Wong, one of three immigrants who co-founded AST in 1980 with $50,000 they raised by mortgaging their homes, is stepping down to pursue “personal, non-competitive interests,” according to a statement prepared by the Irvine company.

For the record:
12:00 AM, Nov. 10, 1988 FOR THE RECORD
Los Angeles Times Thursday November 10, 1988 Orange County Edition Business Part 4 Page 6 Column 3 Financial Desk 1 inches; 23 words Type of Material: Correction
For the fiscal year ended June 30, AST Research Inc. of Irvine recorded revenue of $412 million. A story in Wednesday’s business section reported an incorrect figure.

“It’s an amicable separation,” said Safi U. Qureshey, AST co-chairman and president. “There was no big disagreement or anything like that. After 8 years in the business, Albert just wants to take some time off. He’s going to spend some time with his family.”

Qureshey said he knows of no plans by Wong to start a new business. Wong was not available for comment Tuesday. AST’s statement that Wong will pursue “non-competitive” interests indicates that he has no plans to start up a rival firm or go to work for one.


Wong’s resignation is effective Friday. He will remain a company director.

AST was founded by Wong, 39, Qureshey, 37, and Thomas C.K. Yuen, 37, all of whom came to the United States to study engineering. Qureshey and Yuen met while both were employees at Computer Automation in Irvine, and later teamed up with Wong, who formerly worked for two other Orange County firms, Datum Inc. and Technology Marketing Inc.

AST got its start in July, 1980, as a maker of printed-circuit boards that boosted the memory and other features of International Business Machines’ first personal computer. In 1987, the firm entered the crowded personal computer field with its own line of machines, and its rapid success surprised skeptics.

Headed by Albert, Safi and Tom, as employees often refer to them, AST has become one of the leading sellers of personal computers and related products. Sales grew from $71,000 in 1981 to $206 million for the year ended June 30. The company’s payroll has grown from its original three founders to more than 2,000 people today.


Over the years, the three founders--each of whom owns about 17% of the publicly held company’s stock--have played distinct roles within the company.

Wong, a native of Hong Kong, has primarily been responsible for overseeing AST’s engineering staff and worldwide manufacturing operations.
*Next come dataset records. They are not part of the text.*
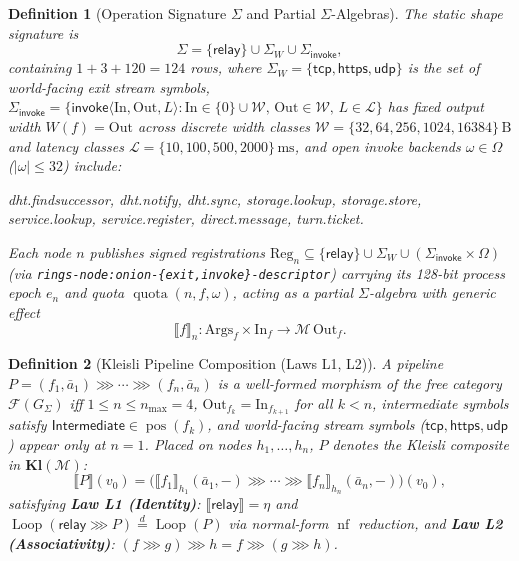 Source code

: \documentclass[journal]{IEEEtran}
\newtheorem{definition}{Definition}
\DeclareRobustCommand{\code}[1]{{\ttfamily\renewcommand{\_}{\textunderscore\allowbreak}#1}}
\begin{document}
\begin{definition}[Operation Signature $\Sigma$ and Partial $\Sigma$-Algebras]\label{def:onion-signature}
The static shape signature is
\[
  \Sigma=\{\mathsf{relay}\}\cup\Sigma_W\cup\Sigma_{\mathsf{invoke}},
\]
containing $1+3+120=124$ rows, where $\Sigma_W=\{\mathsf{tcp},\mathsf{https},\mathsf{udp}\}$ is the set of world-facing exit stream symbols, $\Sigma_{\mathsf{invoke}}=\{\mathsf{invoke}\langle\mathrm{In},\mathrm{Out},L\rangle:\mathrm{In}\in\{0\}\cup\mathcal{W},\,\mathrm{Out}\in\mathcal{W},\,L\in\mathcal{L}\}$ has fixed output width $W(f)=\mathrm{Out}$ across discrete width classes $\mathcal{W}=\{32,64,256,1024,16384\}\,\mathrm{B}$ and latency classes $\mathcal{L}=\{10,100,500,2000\}\,\mathrm{ms}$, and open invoke backends $\omega\in\Omega$ ($|\omega|\le 32$) include:
\begin{center}
\footnotesize
\code{dht.find\_successor}, \code{dht.notify}, \code{dht.sync},
\code{storage.lookup}, \code{storage.store}, \code{service.lookup},
\code{service.register}, \code{direct.message}, \code{turn.ticket}.
\end{center}
Each node $n$ publishes signed registrations $\mathrm{Reg}_n\subseteq\{\mathsf{relay}\}\cup\Sigma_W\cup(\Sigma_{\mathsf{invoke}}\times\Omega)$ (via \texttt{rings-node:onion-\{exit,invoke\}-descriptor}) carrying its 128-bit process epoch $e_n$ and quota $\operatorname{quota}(n,f,\omega)$, acting as a partial $\Sigma$-algebra with generic effect~\cite{Plotkin2003,Plotkin2009}
\[
  \llbracket f\rrbracket_n:\mathrm{Args}_f\times\mathrm{In}_f\to \mathcal{M}\,\mathrm{Out}_f.
\]
\end{definition}

\begin{definition}[Kleisli Pipeline Composition (Laws L1, L2)]\label{def:kleisli-pipeline}
A pipeline $P=(f_1,\bar{a}_1)\mathbin{\ggg}\cdots\mathbin{\ggg}(f_n,\bar{a}_n)$
is a well-formed morphism of the free category $\mathcal{F}(G_\Sigma)$ iff
$1\le n\le n_{\max}=4$, $\mathrm{Out}_{f_k}=\mathrm{In}_{f_{k+1}}$ for all
$k<n$, intermediate symbols satisfy $\mathsf{Intermediate}\in\operatorname{pos}(f_k)$,
and world-facing stream symbols ($\mathsf{tcp},\mathsf{https},\mathsf{udp}$) appear only at
$n=1$.  Placed on nodes $h_1,\dots,h_n$, $P$ denotes the Kleisli composite in
$\mathbf{Kl}(\mathcal{M})$:
\[
  \llbracket P\rrbracket(v_0)=
  \bigl(\llbracket f_1\rrbracket_{h_1}(\bar{a}_1,-)\mathbin{\ggg}\cdots\mathbin{\ggg}
  \llbracket f_n\rrbracket_{h_n}(\bar{a}_n,-)\bigr)(v_0),
\]
satisfying \textbf{Law L1 (Identity)}: $\llbracket\mathsf{relay}\rrbracket=\eta$ and
$\operatorname{Loop}(\mathsf{relay}\mathbin{\ggg}P)\overset{d}{=}\operatorname{Loop}(P)$
via normal-form $\operatorname{nf}$ reduction, and \textbf{Law L2 (Associativity)}:
$(f\mathbin{\ggg}g)\mathbin{\ggg}h=f\mathbin{\ggg}(g\mathbin{\ggg}h)$.
\end{definition}
\end{document}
Yuen, an executive vice president, will take over Wong’s manufacturing duties, and Qureshey will assume responsibility for engineering.

Qureshey said the company has no plans to replace Wong.

“Albert was always the guy who was behind the scenes getting things done,” one former AST manager said. “Tom was the marketing guy, and Safi was the philosophical one. When Safi and Tom would come up with a dream for what they wanted to do, Albert was the one who figured out a path for getting there.”

Wong, described as a “quiet, reserved” man who studied engineering at Cal State Fullerton, has maintained the lowest profile of the three founders. Qureshey, a Pakistani, is AST’s chief spokesman to the media and the investment community. Yuen, a Hong Kong native, is the firm’s chief marketeer.

Qureshey said the three founders are close personal friends and “will continue to be” after Wong leaves. “We’ve stayed together for 8 years, and AST has come a long way in that time,” he said.

Employees said the founders’ closeness was reflected in their car-buying habits. Oftentimes when one of the three would buy a new car--usually an exotic sports car--one or both of the others followed. Earlier this year, Wong and Yuen both purchased expensive Ferraris within days of one another.